EXERCISE BRIEF. Search the records below for "настройках" and copy every line it turns up in.
##### INPUT FOR THIS TASK #####
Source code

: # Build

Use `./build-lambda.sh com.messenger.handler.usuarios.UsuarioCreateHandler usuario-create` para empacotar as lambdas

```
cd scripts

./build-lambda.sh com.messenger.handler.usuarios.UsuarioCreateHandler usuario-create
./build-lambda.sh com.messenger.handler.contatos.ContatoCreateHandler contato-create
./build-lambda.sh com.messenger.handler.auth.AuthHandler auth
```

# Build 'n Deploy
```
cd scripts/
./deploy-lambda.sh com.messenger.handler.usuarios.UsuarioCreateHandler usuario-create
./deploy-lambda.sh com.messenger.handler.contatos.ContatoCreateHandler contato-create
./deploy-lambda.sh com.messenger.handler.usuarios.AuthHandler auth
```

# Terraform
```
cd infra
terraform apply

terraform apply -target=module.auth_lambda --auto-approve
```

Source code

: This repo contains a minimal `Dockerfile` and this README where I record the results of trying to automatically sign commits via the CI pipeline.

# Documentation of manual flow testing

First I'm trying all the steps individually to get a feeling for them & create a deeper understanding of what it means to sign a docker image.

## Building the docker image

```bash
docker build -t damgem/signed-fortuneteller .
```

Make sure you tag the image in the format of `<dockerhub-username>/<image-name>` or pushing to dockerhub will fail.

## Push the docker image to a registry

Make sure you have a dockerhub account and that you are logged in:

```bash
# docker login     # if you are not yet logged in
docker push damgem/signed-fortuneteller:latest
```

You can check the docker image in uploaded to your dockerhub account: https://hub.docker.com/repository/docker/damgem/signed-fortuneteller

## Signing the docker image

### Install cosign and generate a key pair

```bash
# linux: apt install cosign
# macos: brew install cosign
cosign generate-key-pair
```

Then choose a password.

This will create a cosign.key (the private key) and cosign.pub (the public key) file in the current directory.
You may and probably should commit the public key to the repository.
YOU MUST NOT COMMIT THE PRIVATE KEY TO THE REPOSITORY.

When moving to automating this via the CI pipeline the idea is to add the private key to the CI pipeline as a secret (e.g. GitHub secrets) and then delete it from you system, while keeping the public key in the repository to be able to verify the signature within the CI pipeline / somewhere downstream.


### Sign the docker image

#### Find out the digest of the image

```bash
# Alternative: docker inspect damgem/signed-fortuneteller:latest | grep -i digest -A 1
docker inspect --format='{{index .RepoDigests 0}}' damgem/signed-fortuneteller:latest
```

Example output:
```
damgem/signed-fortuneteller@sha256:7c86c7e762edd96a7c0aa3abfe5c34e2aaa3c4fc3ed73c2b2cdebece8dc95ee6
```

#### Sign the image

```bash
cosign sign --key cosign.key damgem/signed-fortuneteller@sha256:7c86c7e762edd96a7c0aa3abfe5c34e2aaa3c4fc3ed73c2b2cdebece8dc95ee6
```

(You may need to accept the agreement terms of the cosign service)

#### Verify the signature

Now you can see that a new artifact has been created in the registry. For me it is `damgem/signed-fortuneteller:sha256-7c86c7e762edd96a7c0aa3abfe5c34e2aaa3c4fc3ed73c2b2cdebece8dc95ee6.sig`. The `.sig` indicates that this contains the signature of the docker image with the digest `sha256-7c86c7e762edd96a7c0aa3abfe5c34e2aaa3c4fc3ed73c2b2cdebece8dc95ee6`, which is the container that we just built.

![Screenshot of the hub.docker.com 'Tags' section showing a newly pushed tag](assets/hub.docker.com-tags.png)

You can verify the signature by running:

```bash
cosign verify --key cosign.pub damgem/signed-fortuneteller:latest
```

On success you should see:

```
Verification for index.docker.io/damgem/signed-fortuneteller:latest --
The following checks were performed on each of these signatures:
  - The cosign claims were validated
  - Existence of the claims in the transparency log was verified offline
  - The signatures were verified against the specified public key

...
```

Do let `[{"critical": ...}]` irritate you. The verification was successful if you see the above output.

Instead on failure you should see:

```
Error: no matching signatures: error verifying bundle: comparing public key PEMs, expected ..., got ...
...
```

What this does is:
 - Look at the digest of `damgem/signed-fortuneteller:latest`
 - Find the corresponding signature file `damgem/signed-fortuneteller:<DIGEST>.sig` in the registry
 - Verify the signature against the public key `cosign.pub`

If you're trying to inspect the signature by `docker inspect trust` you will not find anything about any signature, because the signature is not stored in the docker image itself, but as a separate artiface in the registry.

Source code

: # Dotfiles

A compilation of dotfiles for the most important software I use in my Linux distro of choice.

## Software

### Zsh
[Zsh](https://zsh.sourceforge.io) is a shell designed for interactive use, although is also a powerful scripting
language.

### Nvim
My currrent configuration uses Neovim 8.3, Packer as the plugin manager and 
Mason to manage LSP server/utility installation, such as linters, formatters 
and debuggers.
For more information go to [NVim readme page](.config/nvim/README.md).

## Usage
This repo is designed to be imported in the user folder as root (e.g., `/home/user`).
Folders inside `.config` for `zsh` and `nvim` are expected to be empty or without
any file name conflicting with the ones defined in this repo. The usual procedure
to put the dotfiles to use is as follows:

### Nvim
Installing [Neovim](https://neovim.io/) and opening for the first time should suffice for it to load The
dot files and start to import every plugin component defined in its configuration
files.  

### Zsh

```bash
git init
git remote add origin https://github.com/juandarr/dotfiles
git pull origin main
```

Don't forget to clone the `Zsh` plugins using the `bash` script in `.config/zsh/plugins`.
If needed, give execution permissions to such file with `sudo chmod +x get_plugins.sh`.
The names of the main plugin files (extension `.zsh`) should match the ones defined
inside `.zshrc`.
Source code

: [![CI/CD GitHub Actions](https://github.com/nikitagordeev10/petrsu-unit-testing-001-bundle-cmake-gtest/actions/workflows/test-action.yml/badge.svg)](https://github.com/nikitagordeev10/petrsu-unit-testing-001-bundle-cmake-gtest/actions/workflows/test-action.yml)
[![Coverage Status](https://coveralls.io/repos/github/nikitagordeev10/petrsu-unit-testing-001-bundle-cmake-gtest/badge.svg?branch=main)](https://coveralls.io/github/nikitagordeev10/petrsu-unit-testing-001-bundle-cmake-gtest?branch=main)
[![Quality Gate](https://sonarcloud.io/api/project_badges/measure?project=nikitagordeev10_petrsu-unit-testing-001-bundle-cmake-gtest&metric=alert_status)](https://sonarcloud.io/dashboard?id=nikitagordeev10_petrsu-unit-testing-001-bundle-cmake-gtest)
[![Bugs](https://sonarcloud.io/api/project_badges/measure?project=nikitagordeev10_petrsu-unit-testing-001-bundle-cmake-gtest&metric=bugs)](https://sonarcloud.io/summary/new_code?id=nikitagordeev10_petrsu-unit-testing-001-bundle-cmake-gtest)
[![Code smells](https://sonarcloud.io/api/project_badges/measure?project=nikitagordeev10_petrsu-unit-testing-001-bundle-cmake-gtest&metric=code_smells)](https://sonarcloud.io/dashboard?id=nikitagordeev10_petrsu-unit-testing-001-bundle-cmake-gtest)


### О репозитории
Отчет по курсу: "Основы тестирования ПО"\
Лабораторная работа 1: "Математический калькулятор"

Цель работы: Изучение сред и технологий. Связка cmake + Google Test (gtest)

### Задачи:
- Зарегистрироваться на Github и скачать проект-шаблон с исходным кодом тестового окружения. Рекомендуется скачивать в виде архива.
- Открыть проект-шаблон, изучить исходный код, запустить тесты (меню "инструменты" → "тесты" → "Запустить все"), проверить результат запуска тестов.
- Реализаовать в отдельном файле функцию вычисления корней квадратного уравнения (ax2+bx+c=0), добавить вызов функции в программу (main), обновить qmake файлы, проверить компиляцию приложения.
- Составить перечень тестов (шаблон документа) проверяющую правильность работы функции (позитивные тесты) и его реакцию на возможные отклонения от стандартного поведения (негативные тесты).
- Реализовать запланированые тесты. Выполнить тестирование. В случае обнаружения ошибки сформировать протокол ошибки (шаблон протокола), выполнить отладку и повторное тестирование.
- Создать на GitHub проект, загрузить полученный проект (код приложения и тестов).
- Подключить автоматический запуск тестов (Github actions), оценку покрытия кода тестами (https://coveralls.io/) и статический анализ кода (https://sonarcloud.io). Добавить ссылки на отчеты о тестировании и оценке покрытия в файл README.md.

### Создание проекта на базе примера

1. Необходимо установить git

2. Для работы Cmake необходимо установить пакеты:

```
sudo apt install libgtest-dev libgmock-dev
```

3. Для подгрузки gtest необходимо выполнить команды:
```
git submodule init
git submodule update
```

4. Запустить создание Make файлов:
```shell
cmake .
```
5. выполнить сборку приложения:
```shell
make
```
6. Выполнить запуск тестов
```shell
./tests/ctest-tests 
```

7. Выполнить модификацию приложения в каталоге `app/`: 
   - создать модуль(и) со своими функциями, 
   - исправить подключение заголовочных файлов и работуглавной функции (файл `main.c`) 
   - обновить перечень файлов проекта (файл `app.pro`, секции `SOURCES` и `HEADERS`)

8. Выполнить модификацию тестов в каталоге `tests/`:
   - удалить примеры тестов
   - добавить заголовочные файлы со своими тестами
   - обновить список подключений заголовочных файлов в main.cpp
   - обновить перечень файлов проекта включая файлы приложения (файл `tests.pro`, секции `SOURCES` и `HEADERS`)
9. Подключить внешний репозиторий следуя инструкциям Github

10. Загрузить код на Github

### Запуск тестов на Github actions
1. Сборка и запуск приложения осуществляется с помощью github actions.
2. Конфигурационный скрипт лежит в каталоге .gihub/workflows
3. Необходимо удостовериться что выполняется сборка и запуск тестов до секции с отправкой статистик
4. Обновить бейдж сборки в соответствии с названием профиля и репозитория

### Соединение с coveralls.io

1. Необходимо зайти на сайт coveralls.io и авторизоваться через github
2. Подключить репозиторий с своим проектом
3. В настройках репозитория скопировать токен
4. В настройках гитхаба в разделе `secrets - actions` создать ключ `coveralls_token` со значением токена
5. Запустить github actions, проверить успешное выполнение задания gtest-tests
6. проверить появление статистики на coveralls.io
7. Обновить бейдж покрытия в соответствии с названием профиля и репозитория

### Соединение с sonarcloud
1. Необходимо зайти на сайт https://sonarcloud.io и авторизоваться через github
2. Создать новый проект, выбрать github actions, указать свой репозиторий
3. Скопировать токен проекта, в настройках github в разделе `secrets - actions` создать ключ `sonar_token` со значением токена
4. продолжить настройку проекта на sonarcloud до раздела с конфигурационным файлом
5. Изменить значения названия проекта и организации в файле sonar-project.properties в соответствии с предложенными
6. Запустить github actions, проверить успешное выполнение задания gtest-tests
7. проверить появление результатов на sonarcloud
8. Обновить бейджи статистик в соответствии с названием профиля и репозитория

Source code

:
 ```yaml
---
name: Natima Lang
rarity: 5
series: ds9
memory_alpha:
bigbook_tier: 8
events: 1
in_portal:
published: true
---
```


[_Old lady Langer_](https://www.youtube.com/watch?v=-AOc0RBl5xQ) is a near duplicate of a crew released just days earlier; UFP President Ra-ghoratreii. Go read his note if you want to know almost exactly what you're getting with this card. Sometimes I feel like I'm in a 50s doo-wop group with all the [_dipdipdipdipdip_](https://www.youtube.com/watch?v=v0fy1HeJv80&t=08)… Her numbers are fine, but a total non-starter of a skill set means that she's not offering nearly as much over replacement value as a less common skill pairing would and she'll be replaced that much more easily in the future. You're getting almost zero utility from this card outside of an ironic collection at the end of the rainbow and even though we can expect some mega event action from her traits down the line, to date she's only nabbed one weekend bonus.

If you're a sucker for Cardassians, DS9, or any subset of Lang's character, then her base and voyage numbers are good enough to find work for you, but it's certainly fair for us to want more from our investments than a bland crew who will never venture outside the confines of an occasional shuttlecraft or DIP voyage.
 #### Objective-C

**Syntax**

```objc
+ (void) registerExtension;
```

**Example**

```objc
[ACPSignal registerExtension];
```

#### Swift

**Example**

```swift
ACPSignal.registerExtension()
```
#####
REPLY TO THE EXERCISE.
3. В настройках репозитория скопировать токен
4. В настройках гитхаба в разделе `secrets - actions` создать ключ `coveralls_token` со значением токена
3. Скопировать токен проекта, в настройках github в разделе `secrets - actions` создать ключ `sonar_token` со значением токена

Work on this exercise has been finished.